Entrevista #05 - Levi Gama (Free Comic Book Day)

Diretamente da região Norte, eu apresento a vocês Levi Gama, quadrinista independente da cidade de Parintins no Amazonas. Através da sua arte ele busca mostrar sua origem e suas raízes a cada traço. Mesmo produzindo quadrinhos a pouco tempo, seu desejo de trabalhar com eles vem desde sua infância. Levi já é um artista fenomenal, cujos traços irão te lembrar a de grandes mestres como Kim Jung Gi e Shiko, você vai se impressionar e se emocionar com o seu trabalho e sua história. Então vamos a nossa entrevista...

 

(CS)Bom, eu meio que conheci seu trabalho com quadrinhos nas minhas pesquisas e curti muito sua arte, seu traço é realmente incrível, e sempre ficamos curiosos em saber, como você descobriu seu talento para desenho e arte em geral?

(LG) Opá Vitor, eu comecei a curtir arte, a conviver com essa atmosfera artística bem cedo. E a primeira linguagem artística que me apresentaram foram as histórias em quadrinhos e foi meu pai quem me apresentou a elas.

Meu pai não é um grande fã de quadrinhos, mas ele era uma pessoa que lia muito, e é dele que vem essa influência. Foi dele que recebi minhas primeiras revistas em quadrinho, descobri o que era DC, MARVEL, conheci personagens como TEX e ZAGOR.

Só que curtir desenhar mesmo, e produzir desenhos, veio de influência de meu primo, quando eu era pequeno, eu o via desenhando e ele desenhava super bem, e através dele eu percebi que era aquilo que eu queria pra minha vida.

Eu não era muito talentoso no início (haha), lá pelos meus 5 ou 6 anos de idade. E eu acredito que lá pelos meus 15 anos meu traço começou a tomar outra forma, depois de muita pratica.

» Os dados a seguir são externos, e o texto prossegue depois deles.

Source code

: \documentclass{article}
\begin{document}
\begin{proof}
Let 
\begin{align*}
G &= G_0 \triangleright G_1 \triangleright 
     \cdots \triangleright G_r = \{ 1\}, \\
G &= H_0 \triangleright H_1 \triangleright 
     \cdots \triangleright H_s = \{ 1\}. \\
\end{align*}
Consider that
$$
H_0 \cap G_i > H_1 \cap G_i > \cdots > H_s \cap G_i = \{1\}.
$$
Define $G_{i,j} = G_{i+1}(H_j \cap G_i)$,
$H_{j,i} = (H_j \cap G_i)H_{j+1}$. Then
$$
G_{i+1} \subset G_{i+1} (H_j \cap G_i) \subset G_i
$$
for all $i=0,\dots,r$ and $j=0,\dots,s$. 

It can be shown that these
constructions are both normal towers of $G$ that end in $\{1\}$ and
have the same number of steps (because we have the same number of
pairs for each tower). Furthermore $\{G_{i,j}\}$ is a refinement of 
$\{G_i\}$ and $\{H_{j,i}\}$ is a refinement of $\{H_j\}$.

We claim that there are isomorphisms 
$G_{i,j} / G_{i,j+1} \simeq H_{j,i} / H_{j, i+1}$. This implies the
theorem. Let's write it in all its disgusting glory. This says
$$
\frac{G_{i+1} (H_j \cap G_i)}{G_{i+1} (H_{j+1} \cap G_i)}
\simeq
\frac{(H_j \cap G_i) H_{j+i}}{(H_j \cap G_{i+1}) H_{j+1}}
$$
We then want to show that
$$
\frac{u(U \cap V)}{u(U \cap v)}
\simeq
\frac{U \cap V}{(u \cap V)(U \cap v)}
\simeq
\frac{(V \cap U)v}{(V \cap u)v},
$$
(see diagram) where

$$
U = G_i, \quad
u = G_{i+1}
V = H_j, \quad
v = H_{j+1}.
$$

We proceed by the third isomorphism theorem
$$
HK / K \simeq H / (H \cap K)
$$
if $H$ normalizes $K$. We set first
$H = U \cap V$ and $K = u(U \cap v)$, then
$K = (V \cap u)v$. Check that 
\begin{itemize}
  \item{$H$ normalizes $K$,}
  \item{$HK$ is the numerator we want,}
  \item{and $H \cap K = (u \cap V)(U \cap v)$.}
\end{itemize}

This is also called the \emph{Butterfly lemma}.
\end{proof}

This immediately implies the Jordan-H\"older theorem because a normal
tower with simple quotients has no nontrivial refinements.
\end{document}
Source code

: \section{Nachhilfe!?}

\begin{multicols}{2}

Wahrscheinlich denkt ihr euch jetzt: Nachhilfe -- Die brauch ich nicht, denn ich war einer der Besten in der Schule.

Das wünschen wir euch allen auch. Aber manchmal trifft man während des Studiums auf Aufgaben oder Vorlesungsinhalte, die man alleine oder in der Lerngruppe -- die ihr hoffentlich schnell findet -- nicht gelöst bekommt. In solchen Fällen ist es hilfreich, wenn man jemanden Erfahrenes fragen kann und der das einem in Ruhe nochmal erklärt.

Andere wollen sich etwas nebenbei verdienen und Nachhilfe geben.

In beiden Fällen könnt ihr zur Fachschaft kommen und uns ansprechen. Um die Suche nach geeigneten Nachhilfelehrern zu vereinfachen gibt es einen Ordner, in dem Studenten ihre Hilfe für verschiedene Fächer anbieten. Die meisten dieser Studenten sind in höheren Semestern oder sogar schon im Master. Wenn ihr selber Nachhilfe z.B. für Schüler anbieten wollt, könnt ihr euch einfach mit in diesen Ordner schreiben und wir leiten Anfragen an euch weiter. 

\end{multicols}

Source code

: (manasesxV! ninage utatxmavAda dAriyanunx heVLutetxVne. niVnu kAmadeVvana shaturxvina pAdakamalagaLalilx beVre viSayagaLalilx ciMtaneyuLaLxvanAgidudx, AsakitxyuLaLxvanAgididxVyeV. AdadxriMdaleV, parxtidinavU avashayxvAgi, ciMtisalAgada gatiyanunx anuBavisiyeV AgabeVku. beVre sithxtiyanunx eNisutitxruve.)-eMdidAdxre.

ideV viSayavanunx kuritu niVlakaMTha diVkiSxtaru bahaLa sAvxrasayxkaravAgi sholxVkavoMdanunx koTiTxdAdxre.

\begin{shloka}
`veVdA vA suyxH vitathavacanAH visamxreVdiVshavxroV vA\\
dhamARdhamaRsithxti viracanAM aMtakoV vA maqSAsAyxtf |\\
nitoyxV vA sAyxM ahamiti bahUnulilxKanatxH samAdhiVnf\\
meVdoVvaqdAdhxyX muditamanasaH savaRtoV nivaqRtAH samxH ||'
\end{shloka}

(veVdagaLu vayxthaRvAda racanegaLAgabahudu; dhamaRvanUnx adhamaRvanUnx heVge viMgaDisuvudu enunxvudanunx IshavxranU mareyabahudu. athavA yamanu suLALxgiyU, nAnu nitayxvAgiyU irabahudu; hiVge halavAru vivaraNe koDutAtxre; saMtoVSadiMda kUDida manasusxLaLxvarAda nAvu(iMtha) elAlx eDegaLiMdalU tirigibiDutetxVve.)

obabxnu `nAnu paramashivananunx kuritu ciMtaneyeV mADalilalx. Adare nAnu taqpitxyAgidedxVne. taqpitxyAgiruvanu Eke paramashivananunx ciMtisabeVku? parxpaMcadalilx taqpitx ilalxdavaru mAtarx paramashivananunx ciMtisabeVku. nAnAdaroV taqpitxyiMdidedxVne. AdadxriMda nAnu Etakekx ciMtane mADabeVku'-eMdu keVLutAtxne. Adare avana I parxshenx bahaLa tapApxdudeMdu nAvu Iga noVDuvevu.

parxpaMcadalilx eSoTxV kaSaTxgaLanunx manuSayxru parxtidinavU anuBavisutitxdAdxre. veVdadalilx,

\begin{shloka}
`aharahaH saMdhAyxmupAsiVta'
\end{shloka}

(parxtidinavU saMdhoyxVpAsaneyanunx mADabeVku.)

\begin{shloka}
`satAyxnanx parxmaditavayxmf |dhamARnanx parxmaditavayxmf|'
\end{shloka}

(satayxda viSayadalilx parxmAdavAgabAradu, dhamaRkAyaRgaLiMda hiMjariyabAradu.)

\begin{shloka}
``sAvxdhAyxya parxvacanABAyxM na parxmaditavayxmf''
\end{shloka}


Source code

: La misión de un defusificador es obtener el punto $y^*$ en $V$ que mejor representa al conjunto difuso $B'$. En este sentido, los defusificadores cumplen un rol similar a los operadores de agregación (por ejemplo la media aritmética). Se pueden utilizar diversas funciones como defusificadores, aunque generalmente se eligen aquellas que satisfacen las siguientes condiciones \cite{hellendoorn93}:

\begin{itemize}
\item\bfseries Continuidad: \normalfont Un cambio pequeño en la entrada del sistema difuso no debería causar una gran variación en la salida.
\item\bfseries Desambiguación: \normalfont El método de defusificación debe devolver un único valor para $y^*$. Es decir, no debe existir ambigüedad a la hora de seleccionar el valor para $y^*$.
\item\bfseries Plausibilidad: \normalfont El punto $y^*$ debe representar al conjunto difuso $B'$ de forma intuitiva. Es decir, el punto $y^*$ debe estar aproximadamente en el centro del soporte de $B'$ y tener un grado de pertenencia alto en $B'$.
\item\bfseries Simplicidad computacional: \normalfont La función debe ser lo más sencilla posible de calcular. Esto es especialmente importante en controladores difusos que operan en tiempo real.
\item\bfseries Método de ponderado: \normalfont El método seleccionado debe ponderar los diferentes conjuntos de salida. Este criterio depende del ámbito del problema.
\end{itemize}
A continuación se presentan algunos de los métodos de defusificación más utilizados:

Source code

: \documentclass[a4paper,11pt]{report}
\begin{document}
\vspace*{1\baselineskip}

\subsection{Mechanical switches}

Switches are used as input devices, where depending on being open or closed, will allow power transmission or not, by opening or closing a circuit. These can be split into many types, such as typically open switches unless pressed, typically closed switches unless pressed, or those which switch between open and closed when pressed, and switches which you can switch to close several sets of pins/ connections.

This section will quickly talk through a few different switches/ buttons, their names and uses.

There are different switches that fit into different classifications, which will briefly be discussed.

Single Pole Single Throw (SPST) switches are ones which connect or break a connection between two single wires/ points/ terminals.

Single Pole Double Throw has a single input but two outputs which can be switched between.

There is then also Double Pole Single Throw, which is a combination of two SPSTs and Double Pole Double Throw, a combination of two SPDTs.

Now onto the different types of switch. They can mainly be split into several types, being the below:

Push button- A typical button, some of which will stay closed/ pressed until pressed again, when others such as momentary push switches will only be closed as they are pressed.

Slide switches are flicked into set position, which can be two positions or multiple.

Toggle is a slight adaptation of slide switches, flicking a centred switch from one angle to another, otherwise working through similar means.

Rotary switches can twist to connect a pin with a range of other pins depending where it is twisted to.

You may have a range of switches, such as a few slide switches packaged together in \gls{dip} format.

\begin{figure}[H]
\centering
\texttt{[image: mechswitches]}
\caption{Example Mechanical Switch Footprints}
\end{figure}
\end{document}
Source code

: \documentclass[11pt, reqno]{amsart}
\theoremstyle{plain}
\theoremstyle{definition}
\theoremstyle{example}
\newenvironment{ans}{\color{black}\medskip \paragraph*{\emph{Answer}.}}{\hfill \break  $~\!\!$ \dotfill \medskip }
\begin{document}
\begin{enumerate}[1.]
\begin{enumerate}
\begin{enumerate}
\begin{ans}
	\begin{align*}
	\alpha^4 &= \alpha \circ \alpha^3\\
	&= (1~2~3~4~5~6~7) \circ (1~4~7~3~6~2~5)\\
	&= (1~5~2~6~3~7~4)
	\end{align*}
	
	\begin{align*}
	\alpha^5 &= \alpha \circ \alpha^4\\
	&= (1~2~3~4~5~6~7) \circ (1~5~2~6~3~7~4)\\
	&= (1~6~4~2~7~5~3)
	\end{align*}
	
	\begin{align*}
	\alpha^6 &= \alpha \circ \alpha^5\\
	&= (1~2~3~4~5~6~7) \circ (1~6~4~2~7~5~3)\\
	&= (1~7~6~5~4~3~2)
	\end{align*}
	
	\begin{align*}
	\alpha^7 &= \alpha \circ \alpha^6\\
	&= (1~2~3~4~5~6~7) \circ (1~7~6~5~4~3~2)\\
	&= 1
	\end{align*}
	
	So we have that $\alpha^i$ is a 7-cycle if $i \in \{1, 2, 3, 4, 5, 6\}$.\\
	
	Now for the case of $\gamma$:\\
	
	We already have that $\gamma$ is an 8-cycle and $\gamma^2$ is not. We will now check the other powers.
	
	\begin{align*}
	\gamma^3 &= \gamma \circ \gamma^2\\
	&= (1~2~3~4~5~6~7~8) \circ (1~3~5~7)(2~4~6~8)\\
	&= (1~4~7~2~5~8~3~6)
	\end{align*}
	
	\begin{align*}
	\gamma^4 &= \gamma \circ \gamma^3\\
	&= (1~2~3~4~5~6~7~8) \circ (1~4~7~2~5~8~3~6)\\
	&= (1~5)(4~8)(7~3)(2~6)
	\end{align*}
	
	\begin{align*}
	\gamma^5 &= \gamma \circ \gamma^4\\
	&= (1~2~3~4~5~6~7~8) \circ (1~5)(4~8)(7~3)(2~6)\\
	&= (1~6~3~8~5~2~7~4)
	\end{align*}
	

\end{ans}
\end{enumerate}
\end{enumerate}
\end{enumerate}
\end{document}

Mas o momento em que eu percebi que eu queria a arte e o desenho para minha vida profissional (o desenho como carreira e não mais como um hobby), foi em 2018, quando comecei a me especializar na área, foi quando eu decidi produzir quadrinhos, e desde então atuo na área até hoje.

(CS) Que bacana, aqui também quem me influenciou para cultura pop foi da família, e muito maneiro ver a sua decisão de seguir profissionalmente nos quadrinhos. E quais foram/são suas inspirações para se tornar um quadrinista, tem algum artista em especifico que você se espelha?

(LG) Pois é, claro que escolher trilhar esse caminho artístico, não é uma decisão tão fácil a se seguir. Mas eu costumo dizer que qualquer caminho profissional que você siga, tem suas dificuldades e suas lutas e sacrifícios e a arte não é diferente.

Minha referência artística começou com o Frank Miller, foi o primeiro artista que me chamou a atenção e com a qual eu me identifiquei. E no início eu o copiava descaradamente mesmo (haha), tentava tornar meu traço orgânico e vivo igual o dele, e com o tempo quando comecei a conhecer pessoas da área eu comecei a me identificar com outros desenhistas e estilos diferentes, como o Mike Mignola.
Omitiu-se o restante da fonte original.